I am just getting into road riding, but I am already planning to do an overnight ~200 mile ride on the entire length of The Silver Comet trail from Smyrna GA to the GA/AL border.

Has anyone made this trip before? I am looking for recommendations on rest stops and camping locations along the trail. I live at the trail head in Smyrna, so I will be leaving from my house and starting at mile marker 0.


----------



## gp3d

From Smyrna to the GA/AL line is ~62 miles, then another 33 miles on the Chief Ladiga Trail to just inside the Anniston, AL city limits. I rode all of the Chief Ladiga from Anniston to the GA line and back last April. It's a nice ride with the best part being from Piedmont, AL to the state line. Jacksonville, AL is in the middle and is a small university town with a nice atmosphere to it. The start/end in Anniston is kinda outside of town but only about 1-2 miles from shopping, restaurants, and 2 motels, though I'd rather stay in Jacksonville which I did last spring.

As for camping, there is a basic campground on the Silver Comet possibly between Cedartown and Rockmart, I think. Saw it in some YouTube video. In AL, there's the Chief Ladiga Campground maybe 5-7 miles from the state line.Chief Ladiga Trail Campground.
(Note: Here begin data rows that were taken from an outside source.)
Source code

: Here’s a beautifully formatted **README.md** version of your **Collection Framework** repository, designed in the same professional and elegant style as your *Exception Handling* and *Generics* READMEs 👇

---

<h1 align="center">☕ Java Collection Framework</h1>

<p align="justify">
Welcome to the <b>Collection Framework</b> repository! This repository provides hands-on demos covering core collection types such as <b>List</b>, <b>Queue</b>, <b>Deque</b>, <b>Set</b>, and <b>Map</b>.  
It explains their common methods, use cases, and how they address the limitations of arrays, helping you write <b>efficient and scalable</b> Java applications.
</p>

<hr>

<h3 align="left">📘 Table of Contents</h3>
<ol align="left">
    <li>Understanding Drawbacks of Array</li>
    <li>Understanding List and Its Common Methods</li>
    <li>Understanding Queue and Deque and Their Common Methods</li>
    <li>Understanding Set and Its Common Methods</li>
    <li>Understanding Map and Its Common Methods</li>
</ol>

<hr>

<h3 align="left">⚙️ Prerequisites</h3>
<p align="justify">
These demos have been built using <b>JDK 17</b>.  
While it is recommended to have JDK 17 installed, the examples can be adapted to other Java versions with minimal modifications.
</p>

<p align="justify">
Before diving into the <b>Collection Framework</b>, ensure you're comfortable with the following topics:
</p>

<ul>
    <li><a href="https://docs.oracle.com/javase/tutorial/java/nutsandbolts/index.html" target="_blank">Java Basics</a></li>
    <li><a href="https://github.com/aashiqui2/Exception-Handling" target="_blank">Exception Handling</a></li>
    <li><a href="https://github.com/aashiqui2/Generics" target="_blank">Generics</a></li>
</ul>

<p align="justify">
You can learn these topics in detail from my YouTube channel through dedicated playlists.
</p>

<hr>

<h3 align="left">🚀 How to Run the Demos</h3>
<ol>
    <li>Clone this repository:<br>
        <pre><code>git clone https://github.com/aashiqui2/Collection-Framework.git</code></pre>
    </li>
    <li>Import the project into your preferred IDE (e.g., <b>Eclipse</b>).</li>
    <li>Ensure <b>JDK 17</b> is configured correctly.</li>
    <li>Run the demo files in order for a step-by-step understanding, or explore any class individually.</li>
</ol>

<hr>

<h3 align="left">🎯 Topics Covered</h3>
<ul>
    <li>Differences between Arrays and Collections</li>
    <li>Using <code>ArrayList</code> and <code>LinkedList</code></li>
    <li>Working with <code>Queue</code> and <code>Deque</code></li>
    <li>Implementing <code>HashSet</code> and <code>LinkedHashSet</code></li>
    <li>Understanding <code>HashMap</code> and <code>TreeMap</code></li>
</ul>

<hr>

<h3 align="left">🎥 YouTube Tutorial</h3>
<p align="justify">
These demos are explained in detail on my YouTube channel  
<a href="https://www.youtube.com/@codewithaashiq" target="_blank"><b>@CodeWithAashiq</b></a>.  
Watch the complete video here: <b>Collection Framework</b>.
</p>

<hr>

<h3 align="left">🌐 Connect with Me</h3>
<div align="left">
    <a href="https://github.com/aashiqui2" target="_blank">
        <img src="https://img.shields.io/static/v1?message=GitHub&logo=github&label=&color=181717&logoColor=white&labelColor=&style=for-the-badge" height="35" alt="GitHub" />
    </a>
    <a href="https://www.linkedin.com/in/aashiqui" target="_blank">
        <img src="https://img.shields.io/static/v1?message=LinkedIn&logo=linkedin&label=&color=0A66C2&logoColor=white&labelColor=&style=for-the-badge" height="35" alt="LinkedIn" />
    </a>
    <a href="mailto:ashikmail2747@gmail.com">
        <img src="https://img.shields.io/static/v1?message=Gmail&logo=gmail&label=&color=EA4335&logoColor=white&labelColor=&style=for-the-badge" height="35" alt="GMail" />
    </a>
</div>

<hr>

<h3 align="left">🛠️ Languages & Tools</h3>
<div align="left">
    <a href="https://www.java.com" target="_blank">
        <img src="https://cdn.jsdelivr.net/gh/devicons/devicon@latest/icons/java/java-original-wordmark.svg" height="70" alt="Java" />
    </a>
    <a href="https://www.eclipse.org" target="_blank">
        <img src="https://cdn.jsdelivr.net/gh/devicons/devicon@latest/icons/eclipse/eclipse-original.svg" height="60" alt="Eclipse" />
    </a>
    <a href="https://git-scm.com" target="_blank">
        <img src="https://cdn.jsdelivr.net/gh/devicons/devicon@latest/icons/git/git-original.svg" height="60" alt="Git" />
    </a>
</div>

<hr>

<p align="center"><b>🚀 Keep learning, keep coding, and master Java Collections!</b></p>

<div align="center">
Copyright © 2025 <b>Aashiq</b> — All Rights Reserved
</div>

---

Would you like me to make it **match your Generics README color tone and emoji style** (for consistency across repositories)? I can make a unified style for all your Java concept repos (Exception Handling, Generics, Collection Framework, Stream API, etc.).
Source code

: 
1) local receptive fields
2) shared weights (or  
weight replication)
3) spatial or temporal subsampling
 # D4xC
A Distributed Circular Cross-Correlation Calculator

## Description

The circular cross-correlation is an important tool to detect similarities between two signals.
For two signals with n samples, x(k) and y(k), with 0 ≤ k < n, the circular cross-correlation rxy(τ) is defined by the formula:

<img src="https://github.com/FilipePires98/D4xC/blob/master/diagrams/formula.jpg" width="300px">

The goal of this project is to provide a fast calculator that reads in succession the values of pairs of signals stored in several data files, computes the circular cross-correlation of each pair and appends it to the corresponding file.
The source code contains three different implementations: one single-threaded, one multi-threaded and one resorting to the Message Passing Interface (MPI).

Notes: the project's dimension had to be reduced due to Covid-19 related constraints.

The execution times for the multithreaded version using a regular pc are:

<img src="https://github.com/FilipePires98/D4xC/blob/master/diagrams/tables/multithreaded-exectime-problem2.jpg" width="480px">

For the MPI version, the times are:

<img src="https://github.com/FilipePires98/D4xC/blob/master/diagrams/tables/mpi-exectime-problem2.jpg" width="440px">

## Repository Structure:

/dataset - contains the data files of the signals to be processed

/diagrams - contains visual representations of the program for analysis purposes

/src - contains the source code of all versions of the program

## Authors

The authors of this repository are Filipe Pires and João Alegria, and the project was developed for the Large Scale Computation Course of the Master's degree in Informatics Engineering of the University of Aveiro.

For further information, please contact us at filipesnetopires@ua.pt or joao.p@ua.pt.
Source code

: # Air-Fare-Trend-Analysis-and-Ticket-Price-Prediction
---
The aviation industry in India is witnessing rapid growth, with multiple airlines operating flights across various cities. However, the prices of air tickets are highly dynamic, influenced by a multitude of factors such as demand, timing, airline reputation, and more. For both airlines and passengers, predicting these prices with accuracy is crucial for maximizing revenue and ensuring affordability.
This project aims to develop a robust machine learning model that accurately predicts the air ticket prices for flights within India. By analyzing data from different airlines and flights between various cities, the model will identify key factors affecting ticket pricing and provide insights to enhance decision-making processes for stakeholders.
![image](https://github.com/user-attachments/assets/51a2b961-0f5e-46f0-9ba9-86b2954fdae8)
I'm not aware of other campgrounds but I do not live in that area, there certainly could be some.


----------



## pigpen

I have ridden the Comet and Ladiga many times.
The last time I rode it was from Smyrna to JSU. Family was visiting Atlanta so I rode home.

Rockmart is a nice little town with a little Italian restraunt that really likes cyclist. The restraunt use to be a bike shop too. If you grab something to eat they will fill your bottles with ice and water.
Really good people. Be sure to sign the wall.

The section between Rockmart and Cedartown has some really steep climbs. 
I was doing a shake down ride for an up coming tour so I aslo had my camping gear. I had to walk up two of them. 

The train depot at Cedartown is a nice break prior to the final section to the state line.

There are a few campgrounds along the Comet.
Camping « TrailExpress.com – Recreational Trail News, Information and Maps

One just on the other side of the state line in Alabama as mentioned above.
This one my be your best bet unless you want to stay in Rockmart (Camp Comet).
The attachement says not to camp there alone. Why I have no idea.

Have fun.


----------



## tconrady

I thought I saw where the campground between Rockmart and Cedartown was closed when I went by there a couple months ago. Just something to keep in mind if you were planning on camping.


----------



## atlchris

Thank you for the tips. I am hoping to ride the entire length (both trails) sometime this fall.


----------